Please transcribe the entries below exactly and leave out every picture.
• • • •
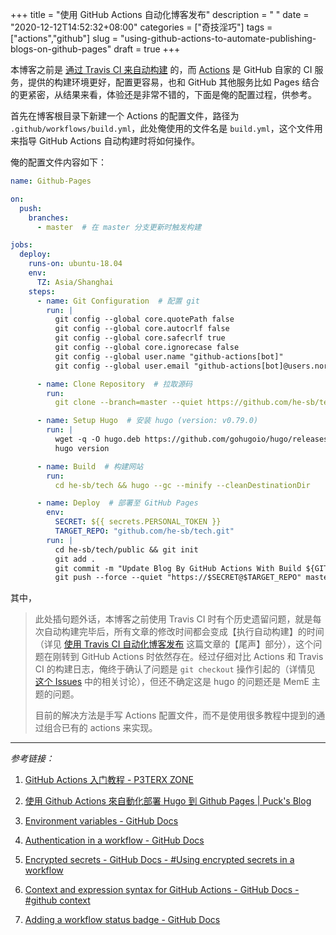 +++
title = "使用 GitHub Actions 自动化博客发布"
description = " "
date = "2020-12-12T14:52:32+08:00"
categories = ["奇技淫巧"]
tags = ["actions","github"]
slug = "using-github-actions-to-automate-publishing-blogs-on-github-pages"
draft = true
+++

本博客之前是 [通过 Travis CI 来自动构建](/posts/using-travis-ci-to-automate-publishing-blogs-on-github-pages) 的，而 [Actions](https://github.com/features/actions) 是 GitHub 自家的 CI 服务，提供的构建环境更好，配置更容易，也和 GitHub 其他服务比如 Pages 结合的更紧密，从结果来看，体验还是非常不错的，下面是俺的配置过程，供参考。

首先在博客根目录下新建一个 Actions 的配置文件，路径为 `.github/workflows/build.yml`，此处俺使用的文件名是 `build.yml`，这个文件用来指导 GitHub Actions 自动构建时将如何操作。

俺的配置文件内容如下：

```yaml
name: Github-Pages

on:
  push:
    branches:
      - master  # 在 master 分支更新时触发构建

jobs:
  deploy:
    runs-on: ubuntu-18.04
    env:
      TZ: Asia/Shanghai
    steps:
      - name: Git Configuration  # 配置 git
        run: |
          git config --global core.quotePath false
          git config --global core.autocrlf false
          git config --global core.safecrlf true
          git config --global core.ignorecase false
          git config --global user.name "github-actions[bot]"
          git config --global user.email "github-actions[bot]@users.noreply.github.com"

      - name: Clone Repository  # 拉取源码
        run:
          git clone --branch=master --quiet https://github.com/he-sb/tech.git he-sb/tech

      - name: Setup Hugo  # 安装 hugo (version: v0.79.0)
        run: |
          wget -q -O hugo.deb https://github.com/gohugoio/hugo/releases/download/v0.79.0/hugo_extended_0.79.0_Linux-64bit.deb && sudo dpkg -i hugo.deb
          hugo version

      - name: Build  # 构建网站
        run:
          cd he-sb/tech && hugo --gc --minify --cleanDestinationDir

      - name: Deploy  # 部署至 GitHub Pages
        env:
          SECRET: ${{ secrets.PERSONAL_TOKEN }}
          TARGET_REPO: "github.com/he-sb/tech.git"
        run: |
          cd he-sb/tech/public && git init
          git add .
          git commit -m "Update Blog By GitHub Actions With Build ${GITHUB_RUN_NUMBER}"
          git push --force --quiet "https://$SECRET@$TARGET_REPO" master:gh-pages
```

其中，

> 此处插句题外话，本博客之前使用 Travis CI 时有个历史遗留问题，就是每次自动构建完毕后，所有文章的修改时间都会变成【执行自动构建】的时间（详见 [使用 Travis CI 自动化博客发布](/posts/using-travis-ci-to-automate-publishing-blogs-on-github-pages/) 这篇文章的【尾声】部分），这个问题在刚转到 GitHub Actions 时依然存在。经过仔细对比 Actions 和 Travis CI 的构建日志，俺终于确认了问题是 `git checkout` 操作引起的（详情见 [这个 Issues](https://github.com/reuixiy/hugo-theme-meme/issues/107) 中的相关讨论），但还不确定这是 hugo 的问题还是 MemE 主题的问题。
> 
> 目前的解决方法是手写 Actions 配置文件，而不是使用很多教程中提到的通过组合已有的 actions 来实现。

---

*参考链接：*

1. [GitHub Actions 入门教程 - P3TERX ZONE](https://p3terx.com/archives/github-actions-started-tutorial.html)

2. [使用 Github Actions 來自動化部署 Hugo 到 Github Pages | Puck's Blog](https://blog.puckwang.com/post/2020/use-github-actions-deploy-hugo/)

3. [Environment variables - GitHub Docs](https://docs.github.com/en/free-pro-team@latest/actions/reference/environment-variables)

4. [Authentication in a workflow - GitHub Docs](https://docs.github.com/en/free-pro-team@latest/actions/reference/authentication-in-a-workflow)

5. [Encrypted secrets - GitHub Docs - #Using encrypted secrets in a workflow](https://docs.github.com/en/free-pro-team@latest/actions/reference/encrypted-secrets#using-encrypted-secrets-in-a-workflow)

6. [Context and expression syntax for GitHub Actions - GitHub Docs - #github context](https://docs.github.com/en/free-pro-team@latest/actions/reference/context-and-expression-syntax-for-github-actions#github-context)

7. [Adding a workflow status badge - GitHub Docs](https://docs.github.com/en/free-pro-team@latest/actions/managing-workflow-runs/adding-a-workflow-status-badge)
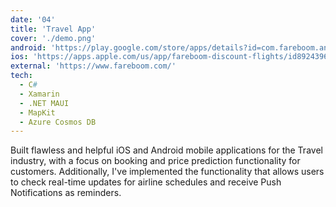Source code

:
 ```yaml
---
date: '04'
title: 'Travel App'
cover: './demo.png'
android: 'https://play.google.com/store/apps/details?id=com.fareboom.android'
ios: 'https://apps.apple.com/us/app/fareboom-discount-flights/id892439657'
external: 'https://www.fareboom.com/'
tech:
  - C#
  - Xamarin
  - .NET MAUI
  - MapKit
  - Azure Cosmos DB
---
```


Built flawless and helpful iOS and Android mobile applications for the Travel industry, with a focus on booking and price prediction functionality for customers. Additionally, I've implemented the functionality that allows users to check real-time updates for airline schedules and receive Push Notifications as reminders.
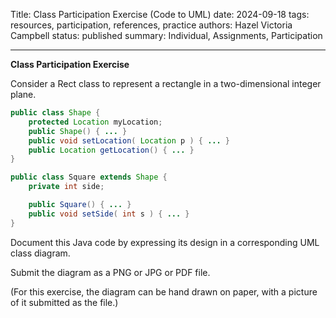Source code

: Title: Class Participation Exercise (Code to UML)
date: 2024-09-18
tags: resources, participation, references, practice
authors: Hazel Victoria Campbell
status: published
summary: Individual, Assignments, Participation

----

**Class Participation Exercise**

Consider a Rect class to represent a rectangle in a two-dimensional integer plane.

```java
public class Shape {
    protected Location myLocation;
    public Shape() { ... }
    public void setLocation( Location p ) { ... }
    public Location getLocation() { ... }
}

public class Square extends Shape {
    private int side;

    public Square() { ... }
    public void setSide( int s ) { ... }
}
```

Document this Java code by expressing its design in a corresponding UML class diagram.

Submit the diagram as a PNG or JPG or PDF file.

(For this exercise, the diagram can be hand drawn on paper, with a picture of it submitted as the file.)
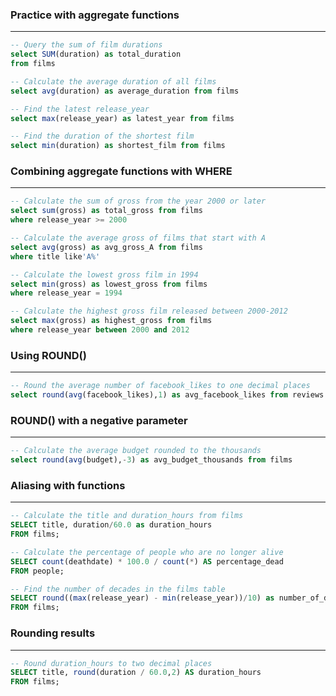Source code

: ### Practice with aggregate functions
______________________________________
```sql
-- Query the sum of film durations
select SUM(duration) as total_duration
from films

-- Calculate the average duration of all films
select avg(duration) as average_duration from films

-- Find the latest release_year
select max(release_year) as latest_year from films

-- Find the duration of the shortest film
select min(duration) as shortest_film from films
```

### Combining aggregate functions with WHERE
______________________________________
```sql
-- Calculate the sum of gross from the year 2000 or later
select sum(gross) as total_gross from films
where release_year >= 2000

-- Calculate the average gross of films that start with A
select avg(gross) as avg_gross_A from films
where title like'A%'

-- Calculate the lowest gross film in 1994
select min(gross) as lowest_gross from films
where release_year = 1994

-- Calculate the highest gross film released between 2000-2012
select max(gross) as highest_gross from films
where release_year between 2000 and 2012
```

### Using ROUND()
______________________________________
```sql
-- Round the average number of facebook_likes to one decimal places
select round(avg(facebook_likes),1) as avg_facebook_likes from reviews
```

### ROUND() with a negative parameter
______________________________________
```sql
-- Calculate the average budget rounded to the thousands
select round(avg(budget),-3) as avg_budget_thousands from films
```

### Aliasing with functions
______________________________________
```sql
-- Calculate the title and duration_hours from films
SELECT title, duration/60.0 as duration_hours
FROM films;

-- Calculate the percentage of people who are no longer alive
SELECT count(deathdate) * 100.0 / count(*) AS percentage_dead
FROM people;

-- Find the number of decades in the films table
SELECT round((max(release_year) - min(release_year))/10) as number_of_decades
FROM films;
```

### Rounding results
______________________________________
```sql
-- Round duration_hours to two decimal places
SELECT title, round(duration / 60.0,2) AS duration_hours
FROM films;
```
• • • •
* Final answer *
 +++
title = "使用 GitHub Actions 自动化博客发布"
description = " "
date = "2020-12-12T14:52:32+08:00"
categories = ["奇技淫巧"]
tags = ["actions","github"]
slug = "using-github-actions-to-automate-publishing-blogs-on-github-pages"
draft = true
+++

本博客之前是 [通过 Travis CI 来自动构建](/posts/using-travis-ci-to-automate-publishing-blogs-on-github-pages) 的，而 [Actions](https://github.com/features/actions) 是 GitHub 自家的 CI 服务，提供的构建环境更好，配置更容易，也和 GitHub 其他服务比如 Pages 结合的更紧密，从结果来看，体验还是非常不错的，下面是俺的配置过程，供参考。

首先在博客根目录下新建一个 Actions 的配置文件，路径为 `.github/workflows/build.yml`，此处俺使用的文件名是 `build.yml`，这个文件用来指导 GitHub Actions 自动构建时将如何操作。

俺的配置文件内容如下：

```yaml
name: Github-Pages

on:
  push:
    branches:
      - master  # 在 master 分支更新时触发构建

jobs:
  deploy:
    runs-on: ubuntu-18.04
    env:
      TZ: Asia/Shanghai
    steps:
      - name: Git Configuration  # 配置 git
        run: |
          git config --global core.quotePath false
          git config --global core.autocrlf false
          git config --global core.safecrlf true
          git config --global core.ignorecase false
          git config --global user.name "github-actions[bot]"
          git config --global user.email "github-actions[bot]@users.noreply.github.com"

      - name: Clone Repository  # 拉取源码
        run:
          git clone --branch=master --quiet https://github.com/he-sb/tech.git he-sb/tech

      - name: Setup Hugo  # 安装 hugo (version: v0.79.0)
        run: |
          wget -q -O hugo.deb https://github.com/gohugoio/hugo/releases/download/v0.79.0/hugo_extended_0.79.0_Linux-64bit.deb && sudo dpkg -i hugo.deb
          hugo version

      - name: Build  # 构建网站
        run:
          cd he-sb/tech && hugo --gc --minify --cleanDestinationDir

      - name: Deploy  # 部署至 GitHub Pages
        env:
          SECRET: ${{ secrets.PERSONAL_TOKEN }}
          TARGET_REPO: "github.com/he-sb/tech.git"
        run: |
          cd he-sb/tech/public && git init
          git add .
          git commit -m "Update Blog By GitHub Actions With Build ${GITHUB_RUN_NUMBER}"
          git push --force --quiet "https://$SECRET@$TARGET_REPO" master:gh-pages
```

其中，

> 此处插句题外话，本博客之前使用 Travis CI 时有个历史遗留问题，就是每次自动构建完毕后，所有文章的修改时间都会变成【执行自动构建】的时间（详见 [使用 Travis CI 自动化博客发布](/posts/using-travis-ci-to-automate-publishing-blogs-on-github-pages/) 这篇文章的【尾声】部分），这个问题在刚转到 GitHub Actions 时依然存在。经过仔细对比 Actions 和 Travis CI 的构建日志，俺终于确认了问题是 `git checkout` 操作引起的（详情见 [这个 Issues](https://github.com/reuixiy/hugo-theme-meme/issues/107) 中的相关讨论），但还不确定这是 hugo 的问题还是 MemE 主题的问题。
> 
> 目前的解决方法是手写 Actions 配置文件，而不是使用很多教程中提到的通过组合已有的 actions 来实现。

---

*参考链接：*

1. [GitHub Actions 入门教程 - P3TERX ZONE](https://p3terx.com/archives/github-actions-started-tutorial.html)

2. [使用 Github Actions 來自動化部署 Hugo 到 Github Pages | Puck's Blog](https://blog.puckwang.com/post/2020/use-github-actions-deploy-hugo/)

3. [Environment variables - GitHub Docs](https://docs.github.com/en/free-pro-team@latest/actions/reference/environment-variables)

4. [Authentication in a workflow - GitHub Docs](https://docs.github.com/en/free-pro-team@latest/actions/reference/authentication-in-a-workflow)

5. [Encrypted secrets - GitHub Docs - #Using encrypted secrets in a workflow](https://docs.github.com/en/free-pro-team@latest/actions/reference/encrypted-secrets#using-encrypted-secrets-in-a-workflow)

6. [Context and expression syntax for GitHub Actions - GitHub Docs - #github context](https://docs.github.com/en/free-pro-team@latest/actions/reference/context-and-expression-syntax-for-github-actions#github-context)

7. [Adding a workflow status badge - GitHub Docs](https://docs.github.com/en/free-pro-team@latest/actions/managing-workflow-runs/adding-a-workflow-status-badge)
Source code

:
 ```yaml
---
date: '04'
title: 'Travel App'
cover: './demo.png'
android: 'https://play.google.com/store/apps/details?id=com.fareboom.android'
ios: 'https://apps.apple.com/us/app/fareboom-discount-flights/id892439657'
external: 'https://www.fareboom.com/'
tech:
  - C#
  - Xamarin
  - .NET MAUI
  - MapKit
  - Azure Cosmos DB
---
```


Built flawless and helpful iOS and Android mobile applications for the Travel industry, with a focus on booking and price prediction functionality for customers. Additionally, I've implemented the functionality that allows users to check real-time updates for airline schedules and receive Push Notifications as reminders.
Source code

: Title: Class Participation Exercise (Code to UML)
date: 2024-09-18
tags: resources, participation, references, practice
authors: Hazel Victoria Campbell
status: published
summary: Individual, Assignments, Participation

----

**Class Participation Exercise**

Consider a Rect class to represent a rectangle in a two-dimensional integer plane.

```java
public class Shape {
    protected Location myLocation;
    public Shape() { ... }
    public void setLocation( Location p ) { ... }
    public Location getLocation() { ... }
}

public class Square extends Shape {
    private int side;

    public Square() { ... }
    public void setSide( int s ) { ... }
}
```

Document this Java code by expressing its design in a corresponding UML class diagram.

Submit the diagram as a PNG or JPG or PDF file.

(For this exercise, the diagram can be hand drawn on paper, with a picture of it submitted as the file.)
Source code

: ### Practice with aggregate functions
______________________________________
```sql
-- Query the sum of film durations
select SUM(duration) as total_duration
from films

-- Calculate the average duration of all films
select avg(duration) as average_duration from films

-- Find the latest release_year
select max(release_year) as latest_year from films

-- Find the duration of the shortest film
select min(duration) as shortest_film from films
```

### Combining aggregate functions with WHERE
______________________________________
```sql
-- Calculate the sum of gross from the year 2000 or later
select sum(gross) as total_gross from films
where release_year >= 2000

-- Calculate the average gross of films that start with A
select avg(gross) as avg_gross_A from films
where title like'A%'

-- Calculate the lowest gross film in 1994
select min(gross) as lowest_gross from films
where release_year = 1994

-- Calculate the highest gross film released between 2000-2012
select max(gross) as highest_gross from films
where release_year between 2000 and 2012
```

### Using ROUND()
______________________________________
```sql
-- Round the average number of facebook_likes to one decimal places
select round(avg(facebook_likes),1) as avg_facebook_likes from reviews
```

### ROUND() with a negative parameter
______________________________________
```sql
-- Calculate the average budget rounded to the thousands
select round(avg(budget),-3) as avg_budget_thousands from films
```

### Aliasing with functions
______________________________________
```sql
-- Calculate the title and duration_hours from films
SELECT title, duration/60.0 as duration_hours
FROM films;

-- Calculate the percentage of people who are no longer alive
SELECT count(deathdate) * 100.0 / count(*) AS percentage_dead
FROM people;

-- Find the number of decades in the films table
SELECT round((max(release_year) - min(release_year))/10) as number_of_decades
FROM films;
```

### Rounding results
______________________________________
```sql
-- Round duration_hours to two decimal places
SELECT title, round(duration / 60.0,2) AS duration_hours
FROM films;
```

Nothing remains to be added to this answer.